After the screening, each student was seen for a one-on-one debriefing to discuss the results. Students who screened positive on the self-report or who asked for help during the debriefing stayed for a second-stage clinical interview. After that, the interviewer offered referral to school-based services, community-based services, neither, or both.
Of the 4,509 students, 2,488 (56%) provided both parent consent and youth assent, and were included in the final analysis. Of the 2,488 students, 489 (20%) were identified as being at risk. Of these, 74% were not receiving any mental health services.
Overall, 74% of students were referred to school-based services, whereas 53% were referred to community-based services. In addition, 76% of referred students received at least one follow-up visit and 56% received minimally adequate treatment, which was defined as "having three or more visits with a given provider, or any number of visits if termination occurred in accordance with the provider’s recommendation."
Compared with students who were referred to school-based services, those who were referred to community-based services self-reported higher rates of suicidal ideation (26% vs. 11%, respectively), depression (50% vs. 41%), and substance abuse (17% vs. 9%). They also had higher rates of certain interviewer-assessed variables, including passive suicidal ideation (51% vs. 31%), active suicidal ideation (21% vs. 4%), prior suicide attempt (17% vs. 6%), and self-injury (33% vs. 14%). The researchers said that these findings are consistent with a 2005 report from the Substance Abuse and Mental Health Services Administration, "suggesting that youth with more serious problems are more commonly referred to community providers."
Among adolescents who received a referral to school-based services, 80% received at least one visit, compared with only 42% of those who received a referral to community-based services. "Referral decisions may be driven by specific symptoms, current distress, student or family preferences, past treatment experiences, provider availability, [and] logistical and economic considerations, as well as a host of other factors that were not measured in this study," Dr. Husky and her associates stated. "Although schools remain important providers of mental health services, our findings suggest that the implementation of proactive efforts to link youth with serious conditions to services may best be achieved when both school and community mental health providers are available."

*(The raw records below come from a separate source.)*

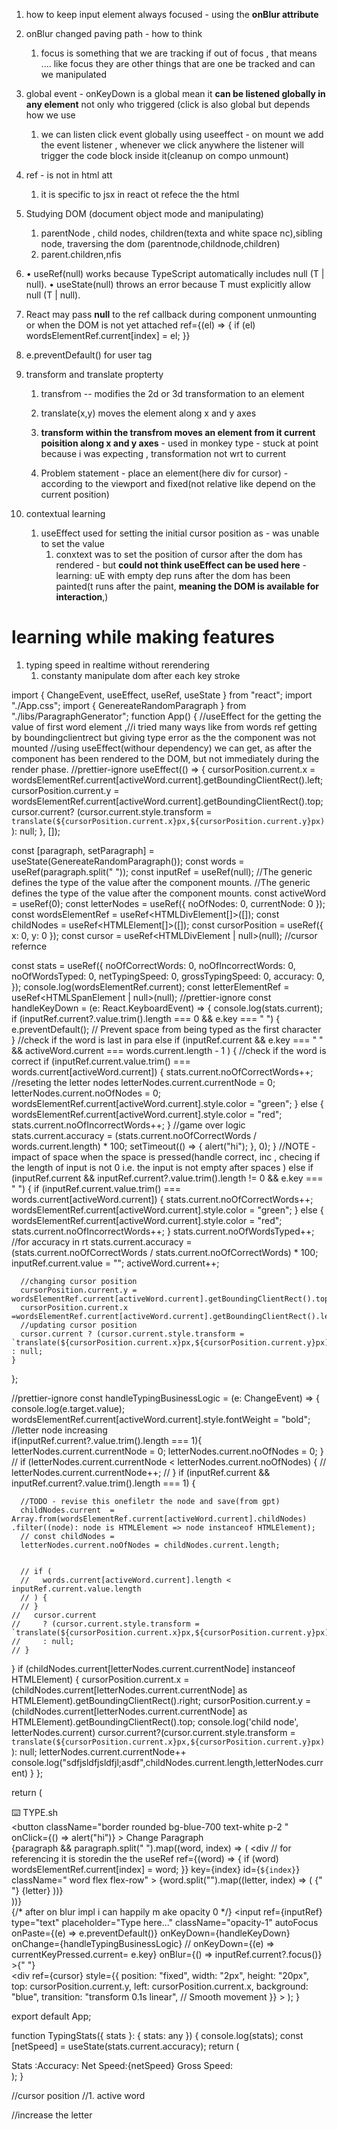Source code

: 1. how to keep input element always focused -  using the **onBlur attribute** 
2. onBlur changed paving path - how to think
   1. focus is something that we are tracking if out of focus , that means .... like focus they are other things that are one be tracked and can we manipulated
3. global event - onKeyDown is a global mean it **can be listened globally in any element** not only who triggered (click is also global but depends how we use
   1. we can listen click event globally using useeffect - on mount we add the event listener , whenever we click anywhere the listener will trigger the code block inside it(cleanup on compo unmount)
4. ref - is not in html att
   1. it is specific to jsx in react ot refece the the html
5. Studying DOM (document object mode and manipulating)
   1. parentNode , child nodes, children(texta and white space nc),sibling node, traversing the dom (parentnode,childnode,children)
   2. parent.children,nfis
6. •	useRef<T>(null) works because TypeScript automatically includes null (T | null).
	•	useState<T>(null) throws an error because T must explicitly allow null (T | null).

7. React may pass **null** to the ref callback during component unmounting or when the DOM is not yet attached
   ref={(el) => {
   if (el) wordsElementRef.current[index] = el;
   }}
8. e.preventDefault() for user tag

9. transform and translate propterty
   1.  transfrom -- modifies the 2d or 3d transformation to an element
   2. translate(x,y) moves the element along x and y axes
   3. **transform within the transfrom moves an element from it current poisition along x and y axes** -  used in monkey type - stuck at point because i was expecting , transformation not wrt to current 

   4. Problem statement - place an element(here div for cursor) - according to the viewport and fixed(not relative like depend on the current position)
10. contextual learning
    1.  useEffect used for setting the initial cursor position as - was unable to set the value 
        1.  conxtext was to set the position of cursor after the dom has rendered - but **could not think useEffect can be used here** - learning: uE with empty dep runs after the dom has been painted(t runs after the paint, **meaning the DOM is available for interaction**,)
   



# learning while making features
1. typing speed in realtime without rerendering
   1. constanty manipulate dom after each key stroke












import { ChangeEvent, useEffect, useRef, useState } from "react";
import "./App.css";
import { GenereateRandomParagraph } from "./libs/ParagraphGenerator";
function App() {
  //useEffect for the getting the value of first word element ,//i tried many ways like from words ref getting by boundingclientrect but giving type error as the the component was not mounted
  //using useEffect(withour dependency) we can get, as after the component has been rendered to the DOM, but not immediately during the render phase.
  //prettier-ignore
  useEffect(() => {
    cursorPosition.current.x = wordsElementRef.current[activeWord.current].getBoundingClientRect().left;
    cursorPosition.current.y = wordsElementRef.current[activeWord.current].getBoundingClientRect().top;
    cursor.current? (cursor.current.style.transform = `translate(${cursorPosition.current.x}px,${cursorPosition.current.y}px)`): null;
  }, []);

  const [paragraph, setParagraph] = useState(GenereateRandomParagraph());
  const words = useRef(paragraph.split(" "));
  const inputRef = useRef<HTMLInputElement>(null); //The generic <HTMLInputElement> defines the type of the value after the component mounts. //The generic <HTMLInputElement> defines the type of the value after the component mounts.
  const activeWord = useRef(0);
  const letterNodes = useRef({ noOfNodes: 0, currentNode: 0 });
  const wordsElementRef = useRef<HTMLDivElement[]>([]);
  const childNodes = useRef<HTMLElement[]>([]);
  const cursorPosition = useRef({ x: 0, y: 0 });
  const cursor = useRef<HTMLDivElement | null>(null); //cursor refernce
  
  const stats = useRef({
    noOfCorrectWords: 0,
    noOfIncorrectWords: 0,
    noOfWordsTyped: 0,
    netTypingSpeed: 0,
    grossTypingSpeed: 0,
    accuracy: 0,
  });
  console.log(wordsElementRef.current);
  const letterElementRef = useRef<HTMLSpanElement | null>(null);
  //prettier-ignore
  const handleKeyDown = (e: React.KeyboardEvent<HTMLInputElement>) => {
    console.log(stats.current);
    if (inputRef.current?.value.trim().length === 0 && e.key === " ") {
      e.preventDefault(); // Prevent space from being typed as the first character
    }
    //check if the word is last in para
    else if (inputRef.current && e.key === " " && activeWord.current === words.current.length - 1 ) {
      //check if the word is correct
      if (inputRef.current.value.trim() === words.current[activeWord.current]) {
        stats.current.noOfCorrectWords++;
        //reseting the letter nodes
        letterNodes.current.currentNode = 0;
        letterNodes.current.noOfNodes = 0;
        wordsElementRef.current[activeWord.current].style.color = "green";
      } else {
        wordsElementRef.current[activeWord.current].style.color = "red";
        stats.current.noOfIncorrectWords++;
      }
      //game over logic
      stats.current.accuracy =
        (stats.current.noOfCorrectWords / words.current.length) * 100;
      setTimeout(() => {
        alert("hi");
      }, 0);
    } 
    //NOTE - impact of space when the space is pressed(handle correct, inc , checing if the length of input is not 0 i.e. the input is not empty after spaces )
    else if (inputRef.current && inputRef.current?.value.trim().length != 0 && e.key === " ") {
      if (inputRef.current.value.trim() === words.current[activeWord.current]) {
        stats.current.noOfCorrectWords++;
        wordsElementRef.current[activeWord.current].style.color = "green";
      } else {
        wordsElementRef.current[activeWord.current].style.color = "red";
        stats.current.noOfIncorrectWords++;
      }
      stats.current.noOfWordsTyped++; //for accuracy in rt
      stats.current.accuracy = (stats.current.noOfCorrectWords / stats.current.noOfCorrectWords) * 100;
      inputRef.current.value = "";
      activeWord.current++;

      //changing cursor position
      cursorPosition.current.y = wordsElementRef.current[activeWord.current].getBoundingClientRect().top;
      cursorPosition.current.x =wordsElementRef.current[activeWord.current].getBoundingClientRect().left;
      //updating cursor position
      cursor.current ? (cursor.current.style.transform = `translate(${cursorPosition.current.x}px,${cursorPosition.current.y}px)`) : null;
    }
  };

  //prettier-ignore
  const handleTypingBusinessLogic = (e: ChangeEvent<HTMLInputElement>) => {
    console.log(e.target.value);
    wordsElementRef.current[activeWord.current].style.fontWeight = "bold";
    //letter node increasing  
    if(inputRef.current?.value.trim().length === 1){
letterNodes.current.currentNode = 0;
      letterNodes.current.noOfNodes = 0;
    }
    // if (letterNodes.current.currentNode < letterNodes.current.noOfNodes) {
    //   letterNodes.current.currentNode++;
    // }
    if (inputRef.current && inputRef.current?.value.trim().length === 1) {

      //TODO - revise this onefiletr the node and save(from gpt)
      childNodes.current  = Array.from(wordsElementRef.current[activeWord.current].childNodes) .filter((node): node is HTMLElement => node instanceof HTMLElement);
      // const childNodes = 
      letterNodes.current.noOfNodes = childNodes.current.length;
      
     
      // if (
      //   words.current[activeWord.current].length < inputRef.current.value.length
      // ) {
      // }
    //   cursor.current
    //     ? (cursor.current.style.transform = `translate(${cursorPosition.current.x}px,${cursorPosition.current.y}px)`)
    //     : null;
    // }
   }
   if (childNodes.current[letterNodes.current.currentNode] instanceof HTMLElement) {
    cursorPosition.current.x = (childNodes.current[letterNodes.current.currentNode] as HTMLElement).getBoundingClientRect().right;
    cursorPosition.current.y = (childNodes.current[letterNodes.current.currentNode] as HTMLElement).getBoundingClientRect().top;
    console.log('child node', letterNodes.current)
    cursor.current?(cursor.current.style.transform = `translate(${cursorPosition.current.x}px,${cursorPosition.current.y}px)`): null;
    letterNodes.current.currentNode++
    console.log("sdfjsldfjsldfjl;asdf",childNodes.current.length,letterNodes.current)
  }
  };

  return (
    <div>
      <div className="h-screen w-screen bg-red-500 flex flex-col">
        <nav className="h-12 w-full  bg-blue-800 flex items-center ">
          <div className="text-white pl-2 text-lg"> ⌨️ TYPE.sh</div>
        </nav>
        <main className="h-[calc(100%-3rem)] bg-blue-100 w-full ">
          <button
            className="border rounded bg-blue-700 text-white p-2 "
            onClick={() => alert("hi")}
          >
            Change Paragraph
          </button>
          <TypingStats stats={stats} />
          <div className="flex flex-col justify-center h-1/2 w-full ">
            <div
              className=" typing-para max-w-[600px] p-2  flex flex-row gap-1 "
              id=""
            >
              {paragraph &&
                paragraph.split(" ").map((word, index) => (
                  <div
                    //   for referencing it is storedin the the useRef
                    ref={(word) => {
                      if (word) wordsElementRef.current[index] = word;
                    }}
                    key={index}
                    id={`${index}`}
                    className=" word flex flex-row"
                  >
                    {word.split("").map((letter, index) => (
                      <span
                        className="letter"
                        key={index}
                        ref={letterElementRef}
                      >
                        {" "}
                        {letter}
                      </span>
                    ))}
                  </div>
                ))}
            </div>
            {/* after on blur impl i can happily m  ake opacity 0 */}
            <input
              ref={inputRef}
              type="text"
              placeholder="Type here..."
              className="opacity-1"
              autoFocus
              onPaste={(e) => e.preventDefault()}
              onKeyDown={handleKeyDown}
              onChange={handleTypingBusinessLogic}
              //   onKeyDown={(e) => currentKeyPressed.current= e.key}
              onBlur={() => inputRef.current?.focus()}
            ></input>{" "}
          </div>
        </main>
      </div>
      <div
        ref={cursor}
        style={{
          position: "fixed",
          width: "2px",
          height: "20px",
          top: cursorPosition.current.y,
          left: cursorPosition.current.x,
          background: "blue",
          transition: "transform 0.1s linear", // Smooth movement
        }}
      ></div>
    </div>
  );
}

export default App;

function TypingStats({ stats }: { stats: any }) {
  console.log(stats);
  const [netSpeed] = useState(stats.current.accuracy);
  return (
    <div className="typing-stats-section  h-12 w-full border rounded h">
      Stats :<span>Accuracy: </span>
      <span>Net Speed:{netSpeed}</span>
      <span>Gross Speed:</span>
    </div>
  );
}

//cursor position
//1. active word

//increase the letter
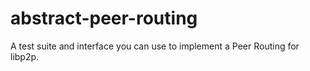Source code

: # abstract-peer-routing
A test suite and interface you can use to implement a Peer Routing for libp2p.
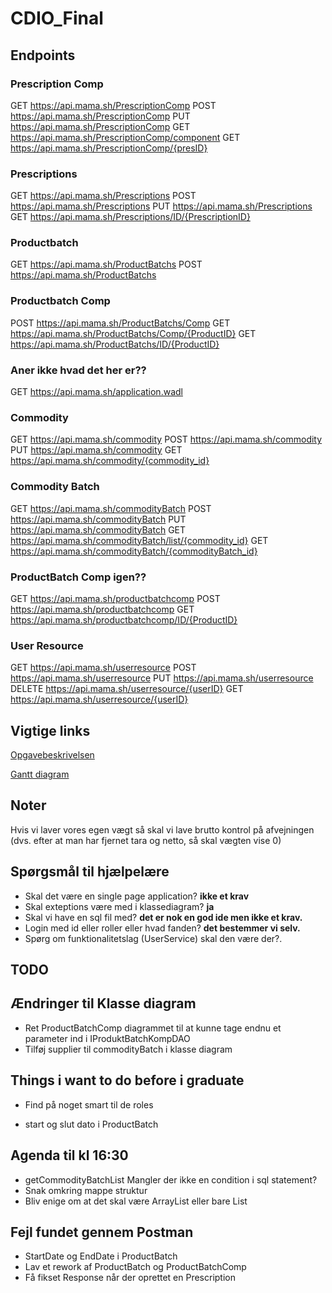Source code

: # CDIO_Final
## Endpoints
### Prescription Comp
GET     https://api.mama.sh/PrescriptionComp
POST    https://api.mama.sh/PrescriptionComp
PUT     https://api.mama.sh/PrescriptionComp
GET     https://api.mama.sh/PrescriptionComp/component
GET     https://api.mama.sh/PrescriptionComp/{presID}
### Prescriptions
GET     https://api.mama.sh/Prescriptions
POST    https://api.mama.sh/Prescriptions
PUT     https://api.mama.sh/Prescriptions
GET     https://api.mama.sh/Prescriptions/ID/{PrescriptionID}
### Productbatch
GET     https://api.mama.sh/ProductBatchs
POST    https://api.mama.sh/ProductBatchs
### Productbatch Comp
POST    https://api.mama.sh/ProductBatchs/Comp
GET     https://api.mama.sh/ProductBatchs/Comp/{ProductID}
GET     https://api.mama.sh/ProductBatchs/ID/{ProductID}
### Aner ikke hvad det her er??
GET     https://api.mama.sh/application.wadl
### Commodity
GET     https://api.mama.sh/commodity
POST    https://api.mama.sh/commodity
PUT     https://api.mama.sh/commodity
GET     https://api.mama.sh/commodity/{commodity_id}
### Commodity Batch
GET     https://api.mama.sh/commodityBatch
POST    https://api.mama.sh/commodityBatch
PUT     https://api.mama.sh/commodityBatch
GET     https://api.mama.sh/commodityBatch/list/{commodity_id}
GET     https://api.mama.sh/commodityBatch/{commodityBatch_id}
### ProductBatch Comp igen??
GET     https://api.mama.sh/productbatchcomp
POST    https://api.mama.sh/productbatchcomp
GET     https://api.mama.sh/productbatchcomp/ID/{ProductID}
### User Resource
GET     https://api.mama.sh/userresource
POST    https://api.mama.sh/userresource
PUT     https://api.mama.sh/userresource
DELETE  https://api.mama.sh/userresource/{userID}
GET     https://api.mama.sh/userresource/{userID}


## Vigtige links
[Opgavebeskrivelsen](https://docs.google.com/document/d/1QrAzcQmpb-4YLtxR1y-2_UD1ep6b3zqIt3s0HpE95iM/edit)

[Gantt diagram](https://docs.google.com/spreadsheets/d/1CNBKCBNwR9ypWmpiL89Cq-r3YfgAK80_uBcye_2FB7k/edit?fbclid=IwAR1zHT7rFR00NNegIhTMGHC9Neyvlbj9UqFP4hxhQvGWHG5SgxCR0BYLT04#gid=0)

## Noter
Hvis vi laver vores egen vægt så skal vi lave brutto kontrol på afvejningen (dvs. efter at man har fjernet tara og netto, så skal vægten vise 0)

## Spørgsmål til hjælpelære
- Skal det være en single page application?
    __ikke et krav__
- Skal exteptions være med i klassediagram?
    __ja__
- Skal vi have en sql fil med?
    __det er nok en god ide men ikke et krav.__
- Login med id eller roller eller hvad fanden?
    __det bestemmer vi selv.__
- Spørg om funktionalitetslag (UserService) skal den være der?.


## TODO

## Ændringer til Klasse diagram

- Ret ProductBatchComp diagrammet til at kunne tage endnu et parameter ind i IProduktBatchKompDAO 
- Tilføj supplier til commodityBatch i klasse diagram

## Things i want to do before i graduate
- Find på noget smart til de roles

- start og slut dato i ProductBatch

## Agenda til kl 16:30
- getCommodityBatchList Mangler der ikke en condition i sql statement?
- Snak omkring mappe struktur
- Bliv enige om at det skal være ArrayList eller bare List

## Fejl fundet gennem Postman
- StartDate og EndDate i ProductBatch
- Lav et rework af ProductBatch og ProductBatchComp
- Få fikset Response når der oprettet en Prescription
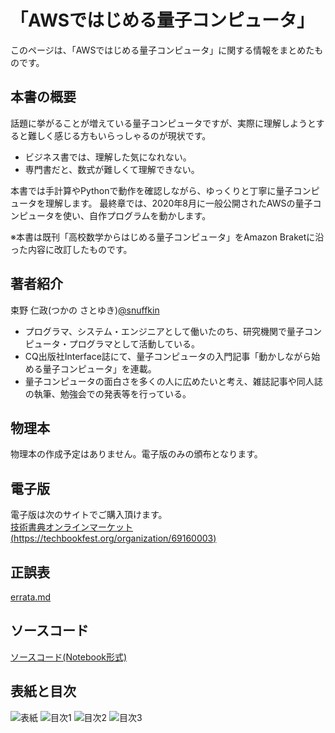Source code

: # 「AWSではじめる量子コンピュータ」

このページは、「AWSではじめる量子コンピュータ」に関する情報をまとめたものです。

## 本書の概要
話題に挙がることが増えている量子コンピュータですが、実際に理解しようとすると難しく感じる方もいらっしゃるのが現状です。
- ビジネス書では、理解した気になれない。
- 専門書だと、数式が難しくて理解できない。

本書では手計算やPythonで動作を確認しながら、ゆっくりと丁寧に量子コンピュータを理解します。
最終章では、2020年8月に一般公開されたAWSの量子コンピュータを使い、自作プログラムを動かします。

※本書は既刊「高校数学からはじめる量子コンピュータ」をAmazon Braketに沿った内容に改訂したものです。

## 著者紹介
束野 仁政(つかの さとゆき)[@snuffkin](https://twitter.com/snuffkin)

- プログラマ、システム・エンジニアとして働いたのち、研究機関で量子コンピュータ・プログラマとして活動している。
- CQ出版社Interface誌にて、量子コンピュータの入門記事「動かしながら始める量子コンピュータ」を連載。
- 量子コンピュータの面白さを多くの人に広めたいと考え、雑誌記事や同人誌の執筆、勉強会での発表等を行っている。

## 物理本
物理本の作成予定はありません。電子版のみの頒布となります。

## 電子版
電子版は次のサイトでご購入頂けます。  
[技術書典オンラインマーケット(https://techbookfest.org/organization/69160003)](https://techbookfest.org/organization/69160003)

## 正誤表
[errata.md](errata.md)

## ソースコード
[ソースコード(Notebook形式)](notebooks)

## 表紙と目次
![表紙](images/cover.png "表紙")
![目次1](images/toc1.png "目次1")
![目次2](images/toc2.png "目次2")
![目次3](images/toc3.png "目次3")

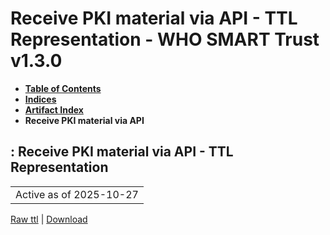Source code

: # Receive PKI material via API - TTL Representation - WHO SMART Trust v1.3.0

* [**Table of Contents**](toc.md)
* [**Indices**](indices.md)
* [**Artifact Index**](artifacts.md)
* **Receive PKI material via API**

## : Receive PKI material via API - TTL Representation

| |
| :--- |
| Active as of 2025-10-27 |

[Raw ttl](Requirements-ReceivePKUMaterialAPI.ttl) | [Download](Requirements-ReceivePKUMaterialAPI.ttl)

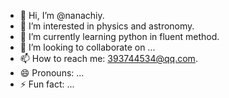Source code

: - 👋 Hi, I’m @nanachiy.
- 👀 I’m interested in physics and astronomy.
- 🌱 I’m currently learning python in fluent method.
- 💞️ I’m looking to collaborate on ...
- 📫 How to reach me: 393744534@qq.com.
- 😄 Pronouns: ...
- ⚡ Fun fact: ...

<!---
nanachiy/nanachiy is a ✨ special ✨ repository because its `README.md` (this file) appears on your GitHub profile.
You can click the Preview link to take a look at your changes.
--->

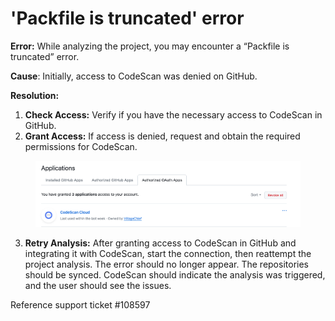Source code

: # 'Packfile is truncated' error

**Error:** While analyzing the project, you may encounter a “Packfile is truncated” error.&#x20;

**Cause**: Initially, access to CodeScan was denied on GitHub.&#x20;

**Resolution:**

1. **Check Access:** Verify if you have the necessary access to CodeScan in GitHub.
2. **Grant Access:** If access is denied, request and obtain the required permissions for CodeScan.

<figure><img src="../../../../.gitbook/assets/image (3).png" alt=""><figcaption></figcaption></figure>

3. **Retry Analysis:** After granting access to CodeScan in GitHub and integrating it with CodeScan, start the connection, then reattempt the project analysis. The error should no longer appear. The repositories should be synced. CodeScan should indicate the analysis was triggered, and the user should see the issues.

Reference support ticket #108597
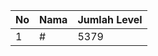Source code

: | No | Nama            | Jumlah Level |
|----|-----------------|--------------|
| 1  | #    |    5379        |
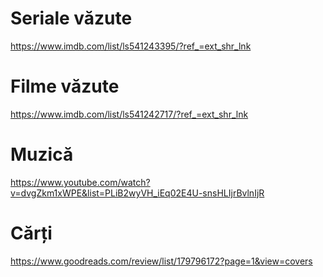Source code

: # Seriale văzute  
  https://www.imdb.com/list/ls541243395/?ref_=ext_shr_lnk
# Filme văzute  
  https://www.imdb.com/list/ls541242717/?ref_=ext_shr_lnk
# Muzică    
  https://www.youtube.com/watch?v=dvgZkm1xWPE&list=PLiB2wyVH_iEq02E4U-snsHLIjrBvlnIjR
# Cărți
  https://www.goodreads.com/review/list/179796172?page=1&view=covers
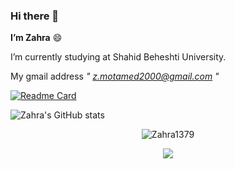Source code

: ### Hi there 👋

<!--
**Zahra1379/Zahra1379** is a ✨ _special_ ✨ repository because its `README.md` (this file) appears on your GitHub profile.

Here are some ideas to get you started:

- 🔭 I’m currently working on ...
- 🌱 I’m currently learning ...
- 👯 I’m looking to collaborate on ...
- 🤔 I’m looking for help with ...
- 💬 Ask me about ...
- 📫 How to reach me: ...
- 😄 Pronouns: ...
- ⚡ Fun fact: ...
-->
**I’m Zahra** :smile:

I’m currently studying at Shahid Beheshti University.

My gmail address  *" z.motamed2000@gmail.com "*

[![Readme Card](https://github-readme-stats.vercel.app/api/pin/?username=Zahra1379&repo=github-readme-stats)](https://github.com/Zahra1379/Zahra1379/edit/main/README.md)

![Zahra's GitHub stats](https://github-readme-stats.vercel.app/api?username=Zahra1379&show_icons=true&theme=monokai)

<p align="center">
<img src="https://github-readme-stats.vercel.app/api/top-langs/?username=Zahra1379&layout=compact&theme=monokai" alt="Zahra1379" /> 
</p>

<p align="center"> 
<img src="https://github-readme-stats.vercel.app/api?username=Zahra1379&show_icons=true&theme=monokai"/>
</p>

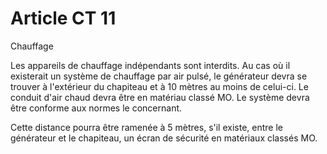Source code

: # Article CT 11

Chauffage

Les appareils de chauffage indépendants sont interdits. Au cas où il existerait un système de chauffage par air pulsé, le générateur devra se trouver à l'extérieur du chapiteau et à 10 mètres au moins de celui-ci. Le conduit d'air chaud devra être en matériau classé MO. Le système devra être conforme aux normes le concernant.

Cette distance pourra être ramenée à 5 mètres, s'il existe, entre le générateur et le chapiteau, un écran de sécurité en matériaux classés MO.
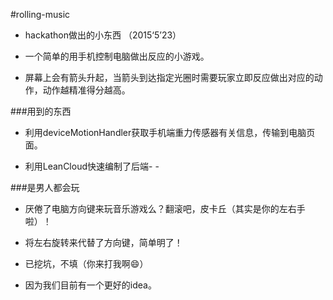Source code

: #rolling-music

- hackathon做出的小东西     （2015‘5’23）

- 一个简单的用手机控制电脑做出反应的小游戏。

- 屏幕上会有箭头升起，当箭头到达指定光圈时需要玩家立即反应做出对应的动作，动作越精准得分越高。	

###用到的东西
- 利用deviceMotionHandler获取手机端重力传感器有关信息，传输到电脑页面。

- 利用LeanCloud快速编制了后端- -

###是男人都会玩

- 厌倦了电脑方向键来玩音乐游戏么？翻滚吧，皮卡丘（其实是你的左右手啦）！

- 将左右旋转来代替了方向键，简单明了！


 - 已挖坑，不填（你来打我啊😄）
 
 - 因为我们目前有一个更好的idea。
 

 

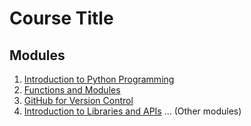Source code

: # Course Title

## Modules
1. [Introduction to Python Programming](./Introduction_to_Python_Programming/Introduction_to_Python_Programming.md)
2. [Functions and Modules](./Functions_and_Modules/Functions_and_Modules.md)
3. [GitHub for Version Control](./GitHub_for_Version_Control/GitHub_for_Version_Control.md)
4. [Introduction to Libraries and APIs](./Introduction_to_Libraries_and_APIs/Introduction_to_Libraries_and_APIs.md)
... (Other modules)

In an interview, Dr. David Fassler, professor of psychiatry at the University of Vermont, Burlington, characterized the study’s findings as generally consistent with those of previous reports. "Signs of psychiatric disorders, including suicidal ideation, are not uncommon in adolescents," he said. "Yet most young people with significant symptoms receive little, if any, treatment. Schools are a logical place to try and identify students who may need help, and to facilitate referrals, as appropriate. However, as this study demonstrates, accessing follow-up care often remains a challenge, particularly when services are located outside the school setting."
Dr. Fassler went on to note that the study’s findings "will be useful in the development of programs and policies designed to identify at-risk students. They will also help inform future research on school-based screening initiatives."
The researchers acknowledged certain limitations of their study, including the lack of a control group and the potential for selection bias. "It is likely that parent refusal, related to stigma and other societal factors, diminished the rate of student participation," they wrote. "Furthermore, beyond the limitation that the modest participation rate poses to the generalizability of the sample, it also points to the constraints of the intervention as a substantial portion of adolescents does not have access to its potential benefits."
The researchers had no relevant financial conflicts to disclose.
Adolescence is a time of increased risk for many serious mental health problems, including suicide and substance abuse. The Wisconsin school-based screening initiative evaluated in this study is an important effort to identify adolescents who are at risk and to link them with appropriate services in the school or in the community.
This study, although limited because of its retrospective case design, provides some important information about the pervasiveness of the problem and some clues about the factors that may impede access to care.
|
Dr. Kayla Pope |
It is alarming that only 42% of the adolescents referred for community-based care and 80% of the children referred for school-based treatment had one contact with a treatment provider. The percentages were even lower for both groups who received minimally adequate treatment (defined as three or more visits). Although there is no information on outcomes for the children who were identified as being at risk, the "adequacy" of treatment remains a significant question. It is also interesting to note that adolescents referred for community-based care, despite some evidence of higher acuity (rates of suicide and self-injurious behavior), were even less likely to access services.
The identification of adolescents at risk is an important first step, but the creation of delivery systems that ensure appropriate treatment is also critical. While school-based care is one model, an innovative alternative called Headspace (http://www.headspace.org.au) has been developed by a group in Australia. The program is designed to provide services to adolescents where they spend their time, namely on the Internet and in the community. The online component provides information about mental health problems, self assessments, and access to mental health professionals. Teens are then linked to community centers that provide mental health assessments and treatment in addition to providing other basic medical services.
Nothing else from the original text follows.